# EXERCISE DESCRIPTION
Give all of the data again exactly as written, omitting every image.

# SOURCE DATA
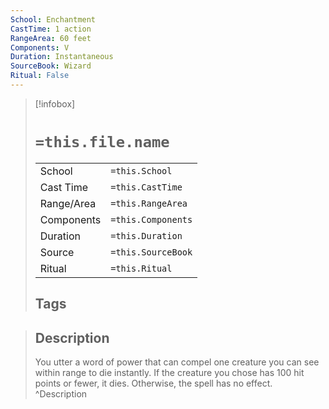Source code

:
 ```yaml
---
School: Enchantment
CastTime: 1 action
RangeArea: 60 feet
Components: V
Duration: Instantaneous
SourceBook: Wizard
Ritual: False
---
```

> [!infobox]
>
> # `=this.file.name`
> |            |                    |
> | ---------- | ------------------ |
> | School     | `=this.School`     |
> | Cast Time  | `=this.CastTime`   |
> | Range/Area | `=this.RangeArea`  |
> | Components | `=this.Components` |
> | Duration   | `=this.Duration`   |
> | Source     | `=this.SourceBook` |
> | Ritual     | `=this.Ritual`     |
>## Tags
>

> ## Description
> You utter a word of power that can compel one creature you can see within range to die instantly. If the creature you chose has 100 hit points or fewer, it dies. Otherwise, the spell has no effect.
> ^Description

# ANSWER FOR THE TASK
Source code

:
 ```yaml
---
School: Enchantment
CastTime: 1 action
RangeArea: 60 feet
Components: V
Duration: Instantaneous
SourceBook: Wizard
Ritual: False
---
```

> [!infobox]
>
> # `=this.file.name`
> |            |                    |
> | ---------- | ------------------ |
> | School     | `=this.School`     |
> | Cast Time  | `=this.CastTime`   |
> | Range/Area | `=this.RangeArea`  |
> | Components | `=this.Components` |
> | Duration   | `=this.Duration`   |
> | Source     | `=this.SourceBook` |
> | Ritual     | `=this.Ritual`     |
>## Tags
>

> ## Description
> You utter a word of power that can compel one creature you can see within range to die instantly. If the creature you chose has 100 hit points or fewer, it dies. Otherwise, the spell has no effect.
> ^Description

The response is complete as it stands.